### Work to complete
Please return all lines from the records below that include the string "metrics".

### Source material
■ ■ ■ ■ ■ ■ ■

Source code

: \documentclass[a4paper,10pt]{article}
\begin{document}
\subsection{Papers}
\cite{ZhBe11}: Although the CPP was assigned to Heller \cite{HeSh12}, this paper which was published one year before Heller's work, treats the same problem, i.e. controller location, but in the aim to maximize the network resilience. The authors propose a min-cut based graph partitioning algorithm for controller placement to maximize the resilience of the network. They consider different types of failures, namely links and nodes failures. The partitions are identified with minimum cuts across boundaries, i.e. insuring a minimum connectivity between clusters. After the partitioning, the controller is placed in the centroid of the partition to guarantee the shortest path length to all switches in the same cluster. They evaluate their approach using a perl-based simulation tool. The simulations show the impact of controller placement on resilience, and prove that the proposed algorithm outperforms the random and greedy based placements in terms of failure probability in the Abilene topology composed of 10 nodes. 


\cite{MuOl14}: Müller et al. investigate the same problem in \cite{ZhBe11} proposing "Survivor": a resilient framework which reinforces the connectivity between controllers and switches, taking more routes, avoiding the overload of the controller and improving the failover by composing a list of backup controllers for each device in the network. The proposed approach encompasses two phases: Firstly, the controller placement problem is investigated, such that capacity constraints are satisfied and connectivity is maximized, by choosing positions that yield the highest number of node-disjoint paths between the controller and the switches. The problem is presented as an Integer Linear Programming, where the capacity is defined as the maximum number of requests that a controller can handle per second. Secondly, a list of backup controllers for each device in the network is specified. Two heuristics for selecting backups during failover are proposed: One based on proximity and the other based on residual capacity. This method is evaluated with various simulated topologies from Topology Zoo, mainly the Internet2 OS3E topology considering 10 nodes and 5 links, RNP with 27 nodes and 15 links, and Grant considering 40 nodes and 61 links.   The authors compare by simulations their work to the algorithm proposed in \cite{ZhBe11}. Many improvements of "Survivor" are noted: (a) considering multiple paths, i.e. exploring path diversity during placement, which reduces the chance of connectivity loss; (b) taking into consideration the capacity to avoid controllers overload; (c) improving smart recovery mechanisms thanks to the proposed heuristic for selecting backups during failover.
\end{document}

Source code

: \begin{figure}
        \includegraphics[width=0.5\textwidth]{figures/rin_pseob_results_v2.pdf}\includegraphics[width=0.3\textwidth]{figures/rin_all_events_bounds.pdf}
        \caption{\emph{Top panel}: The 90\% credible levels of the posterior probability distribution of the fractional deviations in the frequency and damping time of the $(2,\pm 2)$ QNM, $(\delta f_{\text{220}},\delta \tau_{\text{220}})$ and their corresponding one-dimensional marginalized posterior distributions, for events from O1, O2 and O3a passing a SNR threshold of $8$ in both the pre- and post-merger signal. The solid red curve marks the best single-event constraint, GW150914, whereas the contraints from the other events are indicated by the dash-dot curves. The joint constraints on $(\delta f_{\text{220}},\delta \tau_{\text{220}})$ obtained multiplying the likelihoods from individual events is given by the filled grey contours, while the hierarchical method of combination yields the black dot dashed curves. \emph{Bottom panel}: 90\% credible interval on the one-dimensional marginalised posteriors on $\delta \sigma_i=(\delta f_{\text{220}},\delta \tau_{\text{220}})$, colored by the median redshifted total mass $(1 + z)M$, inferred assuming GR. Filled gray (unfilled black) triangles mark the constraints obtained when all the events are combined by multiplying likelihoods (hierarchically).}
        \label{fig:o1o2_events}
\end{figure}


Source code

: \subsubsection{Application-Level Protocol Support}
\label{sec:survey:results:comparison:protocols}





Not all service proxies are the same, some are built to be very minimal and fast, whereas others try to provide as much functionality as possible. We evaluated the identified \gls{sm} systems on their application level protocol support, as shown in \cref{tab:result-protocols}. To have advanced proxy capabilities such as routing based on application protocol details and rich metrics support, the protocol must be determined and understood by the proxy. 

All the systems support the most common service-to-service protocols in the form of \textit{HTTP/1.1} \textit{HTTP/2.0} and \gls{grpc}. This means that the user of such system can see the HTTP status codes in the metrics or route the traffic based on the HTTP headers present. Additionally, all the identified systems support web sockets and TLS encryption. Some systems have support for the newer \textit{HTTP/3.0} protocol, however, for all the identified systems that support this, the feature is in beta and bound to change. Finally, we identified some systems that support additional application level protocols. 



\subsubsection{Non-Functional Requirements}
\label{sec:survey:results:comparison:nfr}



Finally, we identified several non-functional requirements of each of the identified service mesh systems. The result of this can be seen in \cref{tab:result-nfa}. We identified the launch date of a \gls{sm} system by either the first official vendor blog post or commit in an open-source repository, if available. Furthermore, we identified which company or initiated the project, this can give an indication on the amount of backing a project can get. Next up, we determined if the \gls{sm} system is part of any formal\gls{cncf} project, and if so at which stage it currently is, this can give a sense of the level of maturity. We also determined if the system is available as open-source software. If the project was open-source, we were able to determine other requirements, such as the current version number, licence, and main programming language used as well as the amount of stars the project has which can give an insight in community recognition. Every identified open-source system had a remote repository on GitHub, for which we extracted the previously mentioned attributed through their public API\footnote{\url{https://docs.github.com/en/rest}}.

■ ■ ■ ■ ■ ■ ■

### Answer for this exercise
Not all service proxies are the same, some are built to be very minimal and fast, whereas others try to provide as much functionality as possible. We evaluated the identified \gls{sm} systems on their application level protocol support, as shown in \cref{tab:result-protocols}. To have advanced proxy capabilities such as routing based on application protocol details and rich metrics support, the protocol must be determined and understood by the proxy. 
All the systems support the most common service-to-service protocols in the form of \textit{HTTP/1.1} \textit{HTTP/2.0} and \gls{grpc}. This means that the user of such system can see the HTTP status codes in the metrics or route the traffic based on the HTTP headers present. Additionally, all the identified systems support web sockets and TLS encryption. Some systems have support for the newer \textit{HTTP/3.0} protocol, however, for all the identified systems that support this, the feature is in beta and bound to change. Finally, we identified some systems that support additional application level protocols. 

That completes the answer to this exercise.